INVITRO RELEASE OF BIOLOGICALLY-ACTIVE ADRIAMYCIN BY MAGNETICALLY RESPONSIVE ALBUMIN MICROSPHERES

Abstract

The kinetic release of therapeutically active adriamycin from 2 different heat-stabilized preparations of magnetically responsive albumin microspheres (1 .mu.M) was evaluated using a rapid in vitro bioassay-harvesting system. Release products are added to freshly plated monolayers of a malignant Fisher 344 rat fibrosarcoma cell line; the inhibition of [3H]uridine incorporation into trichloroacetic acid-precipitable material (RNA) and whole cells is determined in a 6-h microtiter assay. The latter harvesting technique utilizes semiautomated cell collection using a multiple sample harvester. Standard fluorometric drug analyses are used to quantitate the chemical release rates of adriamycin and related degradation products (aglycones).

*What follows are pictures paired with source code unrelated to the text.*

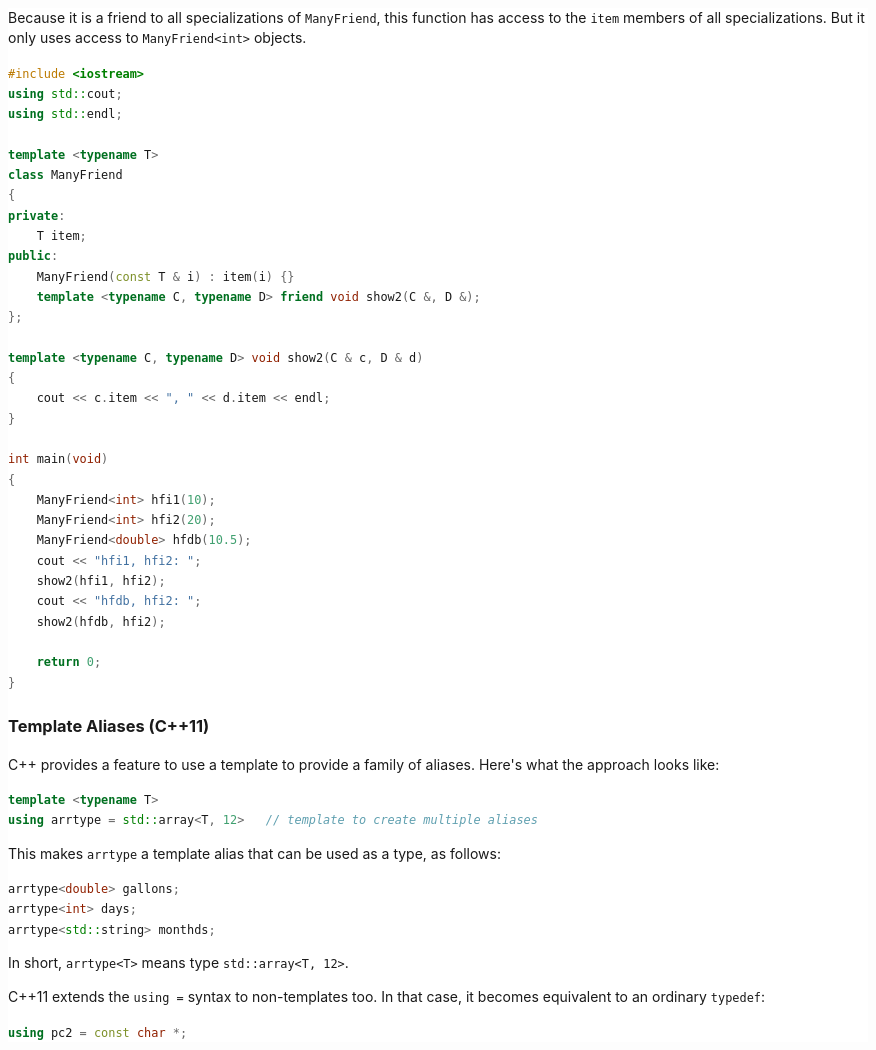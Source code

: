 Because it is a friend to all specializations of `ManyFriend`, this function has access to the `item` members of all specializations. But it only uses access to `ManyFriend<int>` objects.

```C++
#include <iostream>
using std::cout;
using std::endl;

template <typename T>
class ManyFriend
{
private:
	T item;
public:
	ManyFriend(const T & i) : item(i) {}
	template <typename C, typename D> friend void show2(C &, D &);
};

template <typename C, typename D> void show2(C & c, D & d)
{
	cout << c.item << ", " << d.item << endl;
}

int main(void)
{
	ManyFriend<int> hfi1(10);
	ManyFriend<int> hfi2(20);
	ManyFriend<double> hfdb(10.5);
	cout << "hfi1, hfi2: ";
	show2(hfi1, hfi2);
	cout << "hfdb, hfi2: ";
	show2(hfdb, hfi2);

	return 0;
}
```

### Template Aliases (C++11)

C++ provides a feature to use a template to provide a family of aliases. Here's what the approach looks like:

```C++
template <typename T>
using arrtype = std::array<T, 12>	// template to create multiple aliases
```

This makes `arrtype` a template alias that can be used as a type, as follows:

```C++
arrtype<double> gallons;
arrtype<int> days;
arrtype<std::string> monthds;
```

In short, `arrtype<T>` means type `std::array<T, 12>`.

C++11 extends the `using =` syntax to non-templates too. In that case, it becomes equivalent to an ordinary `typedef`:

```C++
using pc2 = const char *;
```



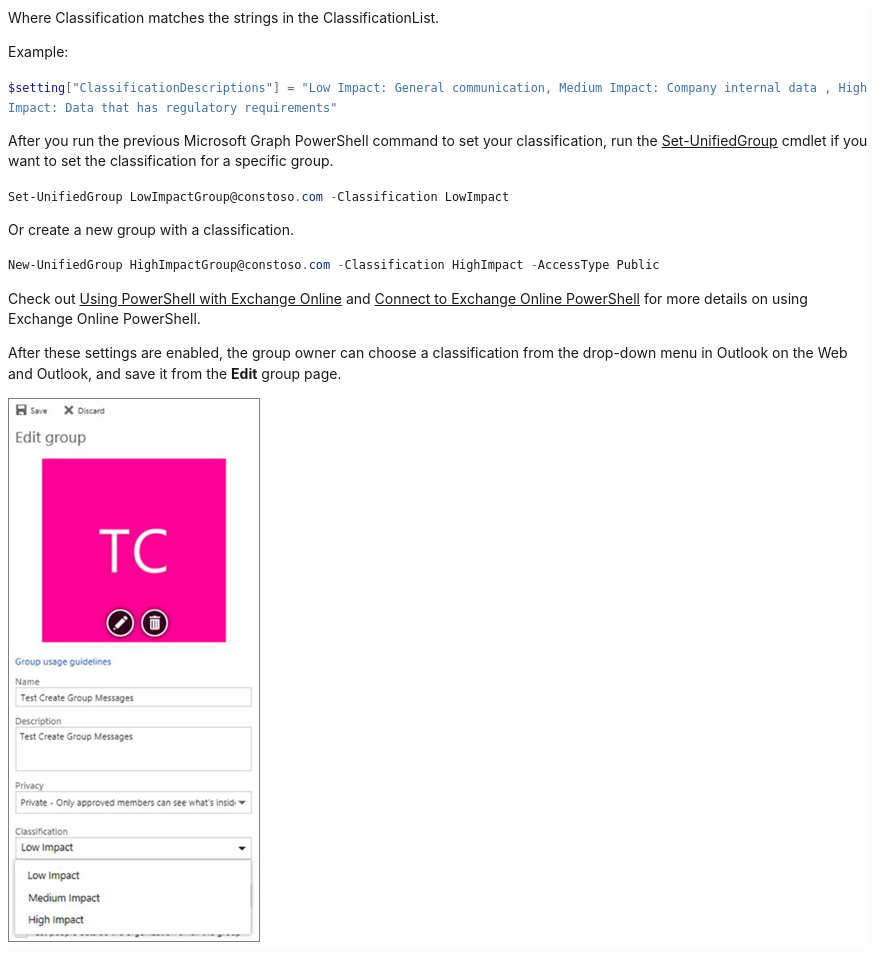 Where Classification matches the strings in the ClassificationList.

Example:

```powershell
$setting["ClassificationDescriptions"] = "Low Impact: General communication, Medium Impact: Company internal data , High Impact: Data that has regulatory requirements"
```

After you run the previous Microsoft Graph PowerShell command to set your classification, run the [Set-UnifiedGroup](/powershell/module/exchange/Set-UnifiedGroup) cmdlet if you want to set the classification for a specific group.

```powershell
Set-UnifiedGroup LowImpactGroup@constoso.com -Classification LowImpact
```

Or create a new group with a classification.

```powershell
New-UnifiedGroup HighImpactGroup@constoso.com -Classification HighImpact -AccessType Public
```

Check out [Using PowerShell with Exchange Online](/powershell/exchange/exchange-online-powershell) and [Connect to Exchange Online PowerShell](/powershell/exchange/connect-to-exchange-online-powershell) for more details on using Exchange Online PowerShell.

After these settings are enabled, the group owner can choose a classification from the drop-down menu in Outlook on the Web and Outlook, and save it from the **Edit** group page.

![Choose Microsoft 365 Group classification.](../media/f8d4219a-6180-491d-b0e1-4313ac83998b.png)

By altering the temperature of albumin matrix stabilization from 22.degree. to 135.degree., the half-time for the release of therapeutically active drug was varied from 15 min to 9 h. The biological activity of drug products released by the highest temperature (135.degree.) preparation is 78% of that for the native free drug. These in vitro antitumor assays are used to predict the maximal rates of release that could occur at the tissue level under optimal conditions of in vivo targeting.